• [Work instruction] For each line of the listing below that contains the string "your", copy the line.

Data for this task START

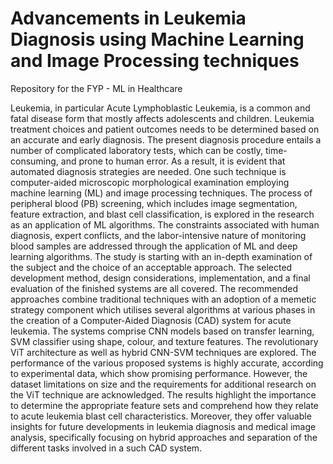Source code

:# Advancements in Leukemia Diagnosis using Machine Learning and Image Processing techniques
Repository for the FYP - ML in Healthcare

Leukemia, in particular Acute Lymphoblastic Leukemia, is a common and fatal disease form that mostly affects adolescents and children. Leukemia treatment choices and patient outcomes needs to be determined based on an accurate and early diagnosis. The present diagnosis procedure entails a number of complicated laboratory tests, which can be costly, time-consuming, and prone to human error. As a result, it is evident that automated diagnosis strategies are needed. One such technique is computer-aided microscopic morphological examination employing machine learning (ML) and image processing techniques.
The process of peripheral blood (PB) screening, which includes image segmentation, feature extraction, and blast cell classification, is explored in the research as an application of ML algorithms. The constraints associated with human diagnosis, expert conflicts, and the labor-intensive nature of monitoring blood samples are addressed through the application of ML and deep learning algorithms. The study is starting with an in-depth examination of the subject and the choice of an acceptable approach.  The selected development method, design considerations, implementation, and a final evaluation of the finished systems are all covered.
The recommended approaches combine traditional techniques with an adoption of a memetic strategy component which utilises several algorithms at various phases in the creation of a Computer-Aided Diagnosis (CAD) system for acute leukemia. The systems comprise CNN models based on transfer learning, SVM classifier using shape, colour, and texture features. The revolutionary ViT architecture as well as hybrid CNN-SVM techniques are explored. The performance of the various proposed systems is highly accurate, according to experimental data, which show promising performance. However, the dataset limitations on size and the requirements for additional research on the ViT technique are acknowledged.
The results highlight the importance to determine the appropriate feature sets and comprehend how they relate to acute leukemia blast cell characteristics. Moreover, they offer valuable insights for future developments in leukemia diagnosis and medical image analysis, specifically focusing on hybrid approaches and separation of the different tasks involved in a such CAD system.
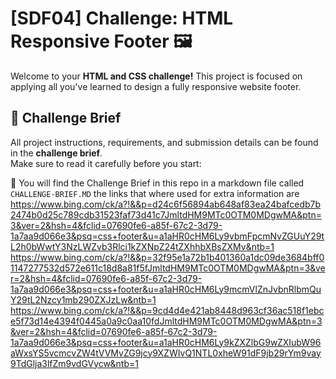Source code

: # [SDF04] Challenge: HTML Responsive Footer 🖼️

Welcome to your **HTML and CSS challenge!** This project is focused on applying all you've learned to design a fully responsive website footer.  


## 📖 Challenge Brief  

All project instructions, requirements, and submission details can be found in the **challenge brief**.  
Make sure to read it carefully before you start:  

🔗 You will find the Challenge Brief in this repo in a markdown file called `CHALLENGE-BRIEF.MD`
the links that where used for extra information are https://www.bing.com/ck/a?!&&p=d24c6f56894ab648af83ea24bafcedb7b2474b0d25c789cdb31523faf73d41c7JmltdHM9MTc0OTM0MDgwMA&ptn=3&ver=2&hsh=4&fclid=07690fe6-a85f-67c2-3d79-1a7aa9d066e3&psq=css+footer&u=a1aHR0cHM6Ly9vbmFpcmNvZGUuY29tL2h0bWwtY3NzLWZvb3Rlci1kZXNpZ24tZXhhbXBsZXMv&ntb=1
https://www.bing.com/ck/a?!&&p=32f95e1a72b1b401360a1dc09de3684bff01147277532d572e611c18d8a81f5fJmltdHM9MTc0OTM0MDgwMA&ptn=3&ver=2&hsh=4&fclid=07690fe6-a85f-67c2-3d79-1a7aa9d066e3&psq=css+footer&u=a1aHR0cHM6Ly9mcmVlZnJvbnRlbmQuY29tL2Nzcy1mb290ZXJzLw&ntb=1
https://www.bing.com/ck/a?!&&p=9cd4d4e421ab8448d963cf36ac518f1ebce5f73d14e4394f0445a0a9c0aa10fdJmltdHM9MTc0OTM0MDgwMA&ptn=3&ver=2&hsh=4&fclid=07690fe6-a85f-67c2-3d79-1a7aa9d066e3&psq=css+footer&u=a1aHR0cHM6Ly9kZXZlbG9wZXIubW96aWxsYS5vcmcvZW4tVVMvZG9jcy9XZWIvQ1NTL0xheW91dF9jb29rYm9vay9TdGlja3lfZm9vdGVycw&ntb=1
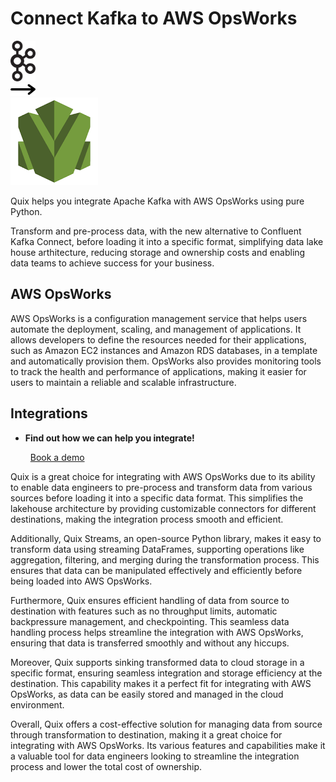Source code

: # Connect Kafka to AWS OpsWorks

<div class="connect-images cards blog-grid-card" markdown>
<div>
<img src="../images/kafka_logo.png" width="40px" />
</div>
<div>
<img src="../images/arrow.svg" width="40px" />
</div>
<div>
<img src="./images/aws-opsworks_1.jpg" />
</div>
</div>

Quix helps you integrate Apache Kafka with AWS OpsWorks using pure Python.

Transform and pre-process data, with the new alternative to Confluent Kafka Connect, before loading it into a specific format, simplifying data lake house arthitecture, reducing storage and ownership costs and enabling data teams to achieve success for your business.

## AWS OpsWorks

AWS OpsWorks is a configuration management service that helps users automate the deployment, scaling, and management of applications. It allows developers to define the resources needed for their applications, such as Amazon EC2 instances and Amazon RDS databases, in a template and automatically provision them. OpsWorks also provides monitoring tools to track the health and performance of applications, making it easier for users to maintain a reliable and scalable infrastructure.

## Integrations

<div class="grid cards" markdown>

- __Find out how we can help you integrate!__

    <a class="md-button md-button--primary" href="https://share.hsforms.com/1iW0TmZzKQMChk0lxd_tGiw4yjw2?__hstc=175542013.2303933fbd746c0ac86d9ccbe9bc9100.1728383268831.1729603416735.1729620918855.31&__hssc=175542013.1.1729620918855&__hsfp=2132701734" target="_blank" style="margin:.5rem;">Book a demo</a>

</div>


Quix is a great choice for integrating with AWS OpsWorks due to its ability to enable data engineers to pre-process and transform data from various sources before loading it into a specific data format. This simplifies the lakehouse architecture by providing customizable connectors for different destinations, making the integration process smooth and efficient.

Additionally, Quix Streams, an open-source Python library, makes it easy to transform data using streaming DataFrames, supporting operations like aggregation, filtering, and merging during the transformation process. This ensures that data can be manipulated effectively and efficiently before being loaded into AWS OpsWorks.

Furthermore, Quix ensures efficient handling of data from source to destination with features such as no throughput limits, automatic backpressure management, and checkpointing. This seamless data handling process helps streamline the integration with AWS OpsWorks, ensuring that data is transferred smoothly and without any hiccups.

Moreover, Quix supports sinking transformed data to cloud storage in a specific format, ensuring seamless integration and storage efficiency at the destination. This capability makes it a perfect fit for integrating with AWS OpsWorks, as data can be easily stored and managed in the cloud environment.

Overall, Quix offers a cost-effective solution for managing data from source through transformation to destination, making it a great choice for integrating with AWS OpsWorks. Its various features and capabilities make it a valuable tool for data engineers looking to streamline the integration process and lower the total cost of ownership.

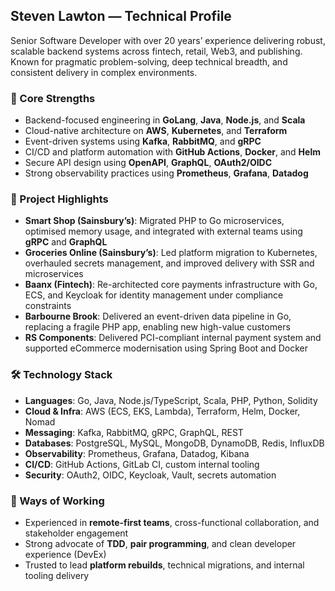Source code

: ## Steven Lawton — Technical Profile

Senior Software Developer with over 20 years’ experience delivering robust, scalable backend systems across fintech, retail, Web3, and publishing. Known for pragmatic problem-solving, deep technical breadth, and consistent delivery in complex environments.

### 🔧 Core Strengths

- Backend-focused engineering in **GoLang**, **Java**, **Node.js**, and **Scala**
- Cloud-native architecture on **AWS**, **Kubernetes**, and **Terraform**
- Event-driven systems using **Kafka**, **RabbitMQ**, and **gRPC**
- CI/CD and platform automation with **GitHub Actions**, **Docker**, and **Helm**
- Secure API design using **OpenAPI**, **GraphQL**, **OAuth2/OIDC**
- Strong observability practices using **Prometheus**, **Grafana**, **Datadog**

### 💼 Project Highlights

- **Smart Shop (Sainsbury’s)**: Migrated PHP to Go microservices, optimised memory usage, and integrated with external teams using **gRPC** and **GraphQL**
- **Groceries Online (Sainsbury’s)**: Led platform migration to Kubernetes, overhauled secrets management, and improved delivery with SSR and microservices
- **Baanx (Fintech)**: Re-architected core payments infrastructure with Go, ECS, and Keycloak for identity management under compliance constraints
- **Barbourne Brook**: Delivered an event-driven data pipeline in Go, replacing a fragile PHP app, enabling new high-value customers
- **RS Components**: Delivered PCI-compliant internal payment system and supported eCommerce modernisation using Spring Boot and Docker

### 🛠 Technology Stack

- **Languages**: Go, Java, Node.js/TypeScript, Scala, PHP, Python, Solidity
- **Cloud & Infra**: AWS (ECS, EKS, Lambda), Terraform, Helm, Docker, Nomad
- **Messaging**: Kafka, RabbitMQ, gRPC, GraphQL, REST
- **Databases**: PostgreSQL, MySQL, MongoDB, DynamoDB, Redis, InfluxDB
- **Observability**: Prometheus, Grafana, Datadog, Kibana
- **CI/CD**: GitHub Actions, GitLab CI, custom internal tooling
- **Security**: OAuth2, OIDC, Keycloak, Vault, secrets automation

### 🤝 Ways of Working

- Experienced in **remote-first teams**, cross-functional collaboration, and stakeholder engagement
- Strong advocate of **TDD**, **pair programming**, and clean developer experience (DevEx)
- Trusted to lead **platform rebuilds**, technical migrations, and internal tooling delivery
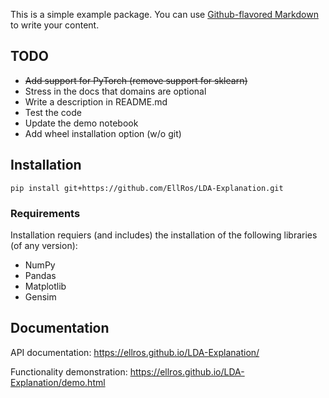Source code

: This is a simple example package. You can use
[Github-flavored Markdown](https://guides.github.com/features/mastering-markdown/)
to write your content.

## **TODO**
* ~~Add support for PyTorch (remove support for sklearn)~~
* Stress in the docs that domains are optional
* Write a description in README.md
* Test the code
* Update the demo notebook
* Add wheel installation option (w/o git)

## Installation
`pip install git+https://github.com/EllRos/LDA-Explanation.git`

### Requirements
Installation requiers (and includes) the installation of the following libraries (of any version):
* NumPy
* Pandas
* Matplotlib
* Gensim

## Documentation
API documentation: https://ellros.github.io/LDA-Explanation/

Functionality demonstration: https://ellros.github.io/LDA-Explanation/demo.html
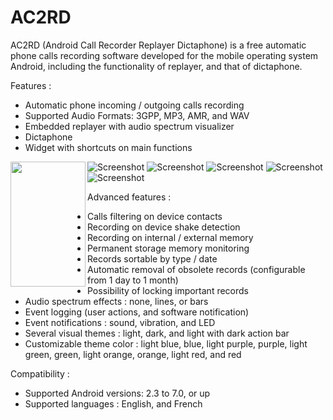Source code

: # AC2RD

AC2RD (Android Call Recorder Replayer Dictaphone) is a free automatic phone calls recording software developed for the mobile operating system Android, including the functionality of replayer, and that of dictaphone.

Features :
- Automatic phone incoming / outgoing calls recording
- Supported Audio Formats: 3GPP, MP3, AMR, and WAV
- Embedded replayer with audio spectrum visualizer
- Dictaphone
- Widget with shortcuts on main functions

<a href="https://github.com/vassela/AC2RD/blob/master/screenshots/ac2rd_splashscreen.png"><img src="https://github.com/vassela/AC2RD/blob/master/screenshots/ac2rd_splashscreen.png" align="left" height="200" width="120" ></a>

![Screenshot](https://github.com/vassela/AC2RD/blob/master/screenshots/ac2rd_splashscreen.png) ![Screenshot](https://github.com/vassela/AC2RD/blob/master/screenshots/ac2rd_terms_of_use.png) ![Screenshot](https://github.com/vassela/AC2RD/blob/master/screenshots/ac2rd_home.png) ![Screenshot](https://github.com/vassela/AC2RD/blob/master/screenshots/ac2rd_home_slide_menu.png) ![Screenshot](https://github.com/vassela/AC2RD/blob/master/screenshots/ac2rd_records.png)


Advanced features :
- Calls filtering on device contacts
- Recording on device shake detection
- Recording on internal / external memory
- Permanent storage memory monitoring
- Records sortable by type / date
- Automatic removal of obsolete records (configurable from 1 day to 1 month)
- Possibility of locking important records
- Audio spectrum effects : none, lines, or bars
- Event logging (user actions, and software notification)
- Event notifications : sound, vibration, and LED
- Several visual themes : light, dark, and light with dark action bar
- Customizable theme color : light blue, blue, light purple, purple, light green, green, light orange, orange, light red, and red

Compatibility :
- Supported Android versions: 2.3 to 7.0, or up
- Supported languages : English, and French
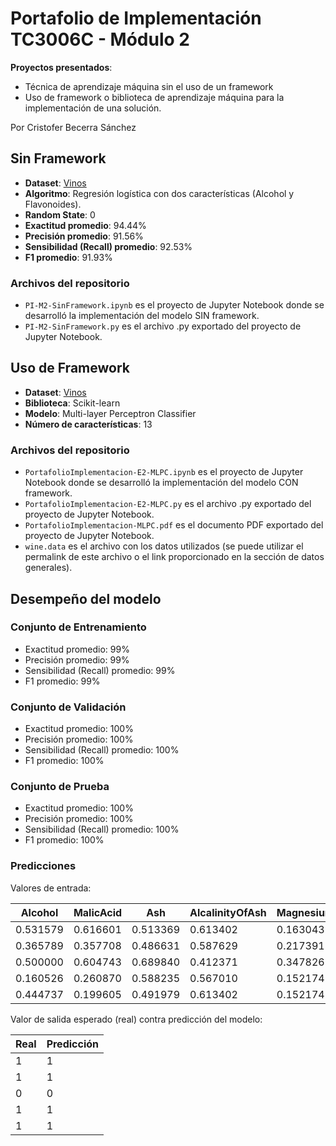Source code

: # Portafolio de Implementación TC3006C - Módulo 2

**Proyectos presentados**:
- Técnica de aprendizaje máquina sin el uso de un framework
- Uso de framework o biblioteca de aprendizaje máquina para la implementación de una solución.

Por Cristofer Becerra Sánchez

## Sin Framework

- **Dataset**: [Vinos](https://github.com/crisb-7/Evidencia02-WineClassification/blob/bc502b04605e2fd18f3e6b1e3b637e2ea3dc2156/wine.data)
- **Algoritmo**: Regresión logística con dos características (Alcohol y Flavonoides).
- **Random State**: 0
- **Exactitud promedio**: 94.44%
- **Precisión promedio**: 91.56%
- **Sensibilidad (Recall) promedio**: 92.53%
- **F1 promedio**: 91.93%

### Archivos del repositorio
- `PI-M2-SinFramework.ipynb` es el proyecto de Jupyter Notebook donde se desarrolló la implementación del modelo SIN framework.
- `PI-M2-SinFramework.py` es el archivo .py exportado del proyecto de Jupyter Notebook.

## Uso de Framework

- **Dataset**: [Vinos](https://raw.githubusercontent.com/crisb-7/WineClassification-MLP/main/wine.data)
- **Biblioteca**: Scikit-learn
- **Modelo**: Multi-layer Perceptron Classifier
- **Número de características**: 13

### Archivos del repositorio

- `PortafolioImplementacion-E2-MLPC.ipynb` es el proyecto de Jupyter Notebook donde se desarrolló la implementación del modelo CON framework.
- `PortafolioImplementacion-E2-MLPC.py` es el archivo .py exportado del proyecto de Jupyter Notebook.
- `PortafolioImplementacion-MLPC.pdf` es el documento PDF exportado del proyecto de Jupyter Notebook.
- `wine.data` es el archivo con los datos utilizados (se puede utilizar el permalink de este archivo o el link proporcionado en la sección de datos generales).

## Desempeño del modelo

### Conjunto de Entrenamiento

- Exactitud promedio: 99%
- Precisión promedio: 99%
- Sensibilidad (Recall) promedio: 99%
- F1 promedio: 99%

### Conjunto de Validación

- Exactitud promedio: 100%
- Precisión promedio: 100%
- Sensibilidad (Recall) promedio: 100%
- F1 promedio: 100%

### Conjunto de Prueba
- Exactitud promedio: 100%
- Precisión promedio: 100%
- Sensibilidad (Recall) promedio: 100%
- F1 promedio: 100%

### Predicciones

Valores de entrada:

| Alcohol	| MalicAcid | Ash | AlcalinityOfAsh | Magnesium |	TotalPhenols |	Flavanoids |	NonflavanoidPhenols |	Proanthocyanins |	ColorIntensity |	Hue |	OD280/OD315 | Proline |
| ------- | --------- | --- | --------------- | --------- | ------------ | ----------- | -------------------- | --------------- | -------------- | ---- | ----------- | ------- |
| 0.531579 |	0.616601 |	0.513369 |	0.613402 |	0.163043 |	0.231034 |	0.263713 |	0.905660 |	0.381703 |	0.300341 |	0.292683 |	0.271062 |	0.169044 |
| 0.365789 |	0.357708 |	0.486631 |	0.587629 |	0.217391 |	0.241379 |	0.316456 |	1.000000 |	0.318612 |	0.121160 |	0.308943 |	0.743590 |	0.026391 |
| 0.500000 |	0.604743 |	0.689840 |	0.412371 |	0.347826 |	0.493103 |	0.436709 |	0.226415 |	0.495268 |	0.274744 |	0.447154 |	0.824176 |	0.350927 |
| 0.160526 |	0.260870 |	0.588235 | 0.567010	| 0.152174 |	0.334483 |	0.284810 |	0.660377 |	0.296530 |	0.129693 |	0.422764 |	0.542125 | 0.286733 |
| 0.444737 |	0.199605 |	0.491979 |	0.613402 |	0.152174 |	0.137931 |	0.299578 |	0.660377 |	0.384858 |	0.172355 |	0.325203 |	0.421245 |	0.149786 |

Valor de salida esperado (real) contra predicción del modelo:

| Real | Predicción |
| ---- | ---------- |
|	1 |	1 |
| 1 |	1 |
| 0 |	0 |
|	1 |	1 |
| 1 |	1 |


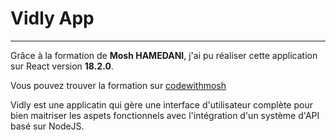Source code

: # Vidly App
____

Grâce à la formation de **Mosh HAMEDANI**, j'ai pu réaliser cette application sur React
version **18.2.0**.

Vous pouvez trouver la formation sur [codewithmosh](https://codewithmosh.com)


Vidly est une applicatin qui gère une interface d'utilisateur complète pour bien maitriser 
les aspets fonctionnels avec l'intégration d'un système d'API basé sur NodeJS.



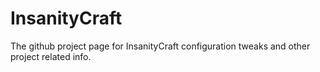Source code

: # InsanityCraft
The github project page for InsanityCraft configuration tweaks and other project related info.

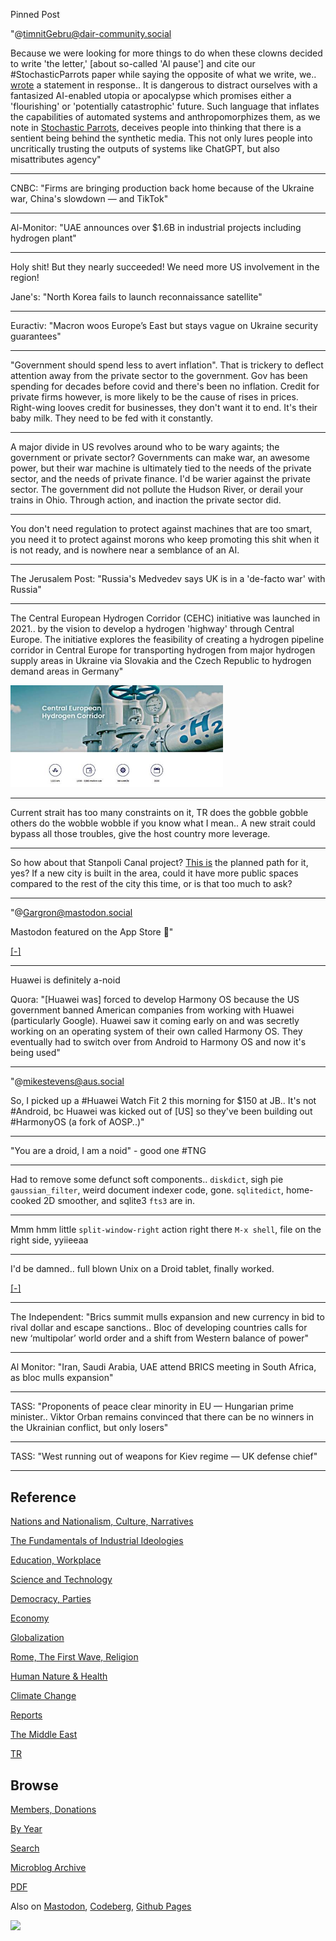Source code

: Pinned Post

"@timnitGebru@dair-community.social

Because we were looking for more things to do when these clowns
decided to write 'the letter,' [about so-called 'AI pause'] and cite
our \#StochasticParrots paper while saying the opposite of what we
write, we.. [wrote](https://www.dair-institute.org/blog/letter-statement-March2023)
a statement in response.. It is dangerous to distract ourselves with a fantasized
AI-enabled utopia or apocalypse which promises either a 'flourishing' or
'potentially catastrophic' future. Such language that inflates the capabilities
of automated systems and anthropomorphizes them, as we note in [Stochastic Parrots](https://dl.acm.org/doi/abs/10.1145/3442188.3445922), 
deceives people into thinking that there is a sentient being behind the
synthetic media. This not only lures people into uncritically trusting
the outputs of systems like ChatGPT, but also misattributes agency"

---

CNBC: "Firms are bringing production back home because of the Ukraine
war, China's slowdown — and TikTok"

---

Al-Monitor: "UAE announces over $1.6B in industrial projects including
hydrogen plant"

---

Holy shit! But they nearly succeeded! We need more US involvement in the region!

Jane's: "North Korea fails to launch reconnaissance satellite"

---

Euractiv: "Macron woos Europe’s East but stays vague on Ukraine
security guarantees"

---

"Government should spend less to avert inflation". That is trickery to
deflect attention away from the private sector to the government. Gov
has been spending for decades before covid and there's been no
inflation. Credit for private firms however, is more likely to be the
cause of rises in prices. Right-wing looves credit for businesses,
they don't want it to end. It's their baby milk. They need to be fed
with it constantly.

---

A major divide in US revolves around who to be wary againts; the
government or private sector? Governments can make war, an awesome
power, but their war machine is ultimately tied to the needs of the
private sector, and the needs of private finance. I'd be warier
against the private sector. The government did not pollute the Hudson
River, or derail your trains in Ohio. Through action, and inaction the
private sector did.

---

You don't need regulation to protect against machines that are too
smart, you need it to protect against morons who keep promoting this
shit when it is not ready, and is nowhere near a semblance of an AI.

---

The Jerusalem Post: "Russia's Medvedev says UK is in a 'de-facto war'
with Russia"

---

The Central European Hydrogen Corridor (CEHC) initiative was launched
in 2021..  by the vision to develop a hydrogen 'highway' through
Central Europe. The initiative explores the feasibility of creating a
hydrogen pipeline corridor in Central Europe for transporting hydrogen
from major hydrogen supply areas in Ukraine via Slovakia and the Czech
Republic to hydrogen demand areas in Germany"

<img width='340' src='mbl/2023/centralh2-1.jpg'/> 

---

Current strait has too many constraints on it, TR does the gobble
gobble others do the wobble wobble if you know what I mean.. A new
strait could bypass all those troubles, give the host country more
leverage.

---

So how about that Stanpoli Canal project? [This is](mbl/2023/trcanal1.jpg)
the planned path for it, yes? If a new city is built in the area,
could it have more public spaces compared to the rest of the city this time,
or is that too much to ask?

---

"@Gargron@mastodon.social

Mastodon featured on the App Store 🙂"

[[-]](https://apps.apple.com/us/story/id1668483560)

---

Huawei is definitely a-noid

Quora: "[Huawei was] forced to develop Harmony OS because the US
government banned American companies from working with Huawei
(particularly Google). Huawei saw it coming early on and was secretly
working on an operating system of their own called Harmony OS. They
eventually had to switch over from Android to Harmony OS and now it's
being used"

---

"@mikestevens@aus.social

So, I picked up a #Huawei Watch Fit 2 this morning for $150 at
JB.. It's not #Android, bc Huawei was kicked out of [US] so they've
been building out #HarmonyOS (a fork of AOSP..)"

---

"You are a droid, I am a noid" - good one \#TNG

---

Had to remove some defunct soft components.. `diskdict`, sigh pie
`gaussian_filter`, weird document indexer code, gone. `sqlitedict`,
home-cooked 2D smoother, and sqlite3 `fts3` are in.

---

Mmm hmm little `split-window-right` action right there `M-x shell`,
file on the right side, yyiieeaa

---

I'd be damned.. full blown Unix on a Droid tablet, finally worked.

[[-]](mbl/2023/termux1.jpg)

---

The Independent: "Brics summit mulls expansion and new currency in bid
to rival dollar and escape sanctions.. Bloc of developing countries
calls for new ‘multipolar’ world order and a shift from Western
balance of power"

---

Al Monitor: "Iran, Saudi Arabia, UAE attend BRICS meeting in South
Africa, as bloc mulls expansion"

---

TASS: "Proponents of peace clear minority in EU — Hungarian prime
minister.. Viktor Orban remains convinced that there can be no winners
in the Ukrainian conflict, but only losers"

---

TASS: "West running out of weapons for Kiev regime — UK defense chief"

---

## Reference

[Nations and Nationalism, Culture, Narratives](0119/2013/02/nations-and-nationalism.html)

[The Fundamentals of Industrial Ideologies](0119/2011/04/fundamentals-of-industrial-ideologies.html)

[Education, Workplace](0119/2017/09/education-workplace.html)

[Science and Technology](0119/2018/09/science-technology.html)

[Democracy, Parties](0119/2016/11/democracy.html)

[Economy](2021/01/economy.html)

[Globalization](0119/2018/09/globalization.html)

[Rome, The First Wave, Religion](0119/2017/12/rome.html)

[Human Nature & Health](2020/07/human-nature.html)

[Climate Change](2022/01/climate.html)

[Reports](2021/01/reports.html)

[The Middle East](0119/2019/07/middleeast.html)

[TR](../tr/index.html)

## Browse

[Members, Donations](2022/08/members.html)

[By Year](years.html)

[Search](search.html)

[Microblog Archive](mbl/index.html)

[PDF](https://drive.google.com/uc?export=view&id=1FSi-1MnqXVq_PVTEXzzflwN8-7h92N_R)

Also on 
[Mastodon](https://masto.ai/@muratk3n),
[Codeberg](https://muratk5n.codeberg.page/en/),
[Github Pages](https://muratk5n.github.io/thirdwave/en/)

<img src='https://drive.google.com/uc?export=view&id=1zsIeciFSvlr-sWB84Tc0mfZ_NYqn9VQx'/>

Data for this task END

• [Reply to the exercise]
Welcome to your **HTML and CSS challenge!** This project is focused on applying all you've learned to design a fully responsive website footer.  
Transform and pre-process data, with the new alternative to Confluent Kafka Connect, before loading it into a specific format, simplifying data lake house arthitecture, reducing storage and ownership costs and enabling data teams to achieve success for your business.
to write your content.
River, or derail your trains in Ohio. Through action, and inaction the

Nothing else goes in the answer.